All linearly independent sets of vectors in the subject space (sets which span the space) are finite, meaning that the subject vector space has a finite basis and thus is a finite-dimensional vector space.--McGatney (talk) 21:08, 20 April 2009 (UTC)[reply]
I'm not sure why you say that. You can divide the wavelength axis as finely as you like, to get as many independent vectors as you like, and they still won't form a complete basis because any subdivision (e.g. from 500 to 501 nm) can always be further subdivided. Dicklyon (talk) 07:01, 22 April 2009 (UTC)[reply]
Why do I say that, good question. The photons which strike our cones have a (perceived) color proportional to their energy, and while this energy can have many values, depending upon the source (the specific transition that created them), the energies (and thus the wavelengths) do not form an infinite and continuous set of linearly independent vectors. To take one example, sodium lamps, like those used in parking lots, emit photons with energy inversely proportional to wavelengths 589.0 and 589.6 nm. But there is no continuum of infinite photon energies corresponding inversely to 588 nm to 590 nm that take part in human color vision. Photon energies in the electromagnetic spectrum are separated by very small (but finite) values.--McGatney (talk) 19:31, 23 April 2009 (UTC)[reply]
No, there is no finite energy spacing. The spectrum is a continuum. Dicklyon (talk) 21:31, 23 April 2009 (UTC)[reply]
I believe you are correct, and I am wrong.--McGatney (talk) 04:33, 26 April 2009 (UTC)[reply]
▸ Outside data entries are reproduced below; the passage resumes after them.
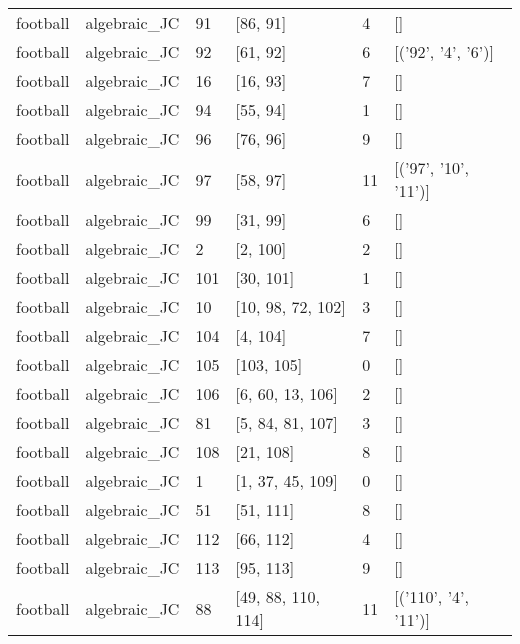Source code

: \begin{tabular}{llllll}
football & algebraic_JC & 91 & [86, 91] & 4 & [] \\
football & algebraic_JC & 92 & [61, 92] & 6 & [('92', '4', '6')] \\
football & algebraic_JC & 16 & [16, 93] & 7 & [] \\
football & algebraic_JC & 94 & [55, 94] & 1 & [] \\
football & algebraic_JC & 96 & [76, 96] & 9 & [] \\
football & algebraic_JC & 97 & [58, 97] & 11 & [('97', '10', '11')] \\
football & algebraic_JC & 99 & [31, 99] & 6 & [] \\
football & algebraic_JC & 2 & [2, 100] & 2 & [] \\
football & algebraic_JC & 101 & [30, 101] & 1 & [] \\
football & algebraic_JC & 10 & [10, 98, 72, 102] & 3 & [] \\
football & algebraic_JC & 104 & [4, 104] & 7 & [] \\
football & algebraic_JC & 105 & [103, 105] & 0 & [] \\
football & algebraic_JC & 106 & [6, 60, 13, 106] & 2 & [] \\
football & algebraic_JC & 81 & [5, 84, 81, 107] & 3 & [] \\
football & algebraic_JC & 108 & [21, 108] & 8 & [] \\
football & algebraic_JC & 1 & [1, 37, 45, 109] & 0 & [] \\
football & algebraic_JC & 51 & [51, 111] & 8 & [] \\
football & algebraic_JC & 112 & [66, 112] & 4 & [] \\
football & algebraic_JC & 113 & [95, 113] & 9 & [] \\
football & algebraic_JC & 88 & [49, 88, 110, 114] & 11 & [('110', '4', '11')] \\
\bottomrule
\end{tabular}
Though I agree that infinite-dimensional vector space, or Hilbert space is accurate for describing physical color, I am having hard time seeing the need of resorting to such abstract description. Physical color is essentially the spectral profile or curve in the visible range of the light entering the eye corresponding to the observed object. This profile is determined by either the object's spectral radiance if it is a light source, or its spectral reflectance and the light shone on it. Using a few spectral curves would make the concept much clearer than all the cones referred to in the article. The perceived color is determined by the integration of such spectral curve with the three cones' spectral sensitivity or spectral absorptance resulting in three quantities representing the stimuli to the three cones respectively. Again, using a chart showing the spectral curves and equations showing the integration would make the concept much clearer. I suggest rewrite this section without using the concept of Hilbert space, or put Hilbert space based interpretation in a separate section for those who prefer using this linear algebra concept. I love math but I found such interpretation somewhat interesting but not appealing. Zipswich (talk) 22:54, 13 December 2009 (UTC)[reply]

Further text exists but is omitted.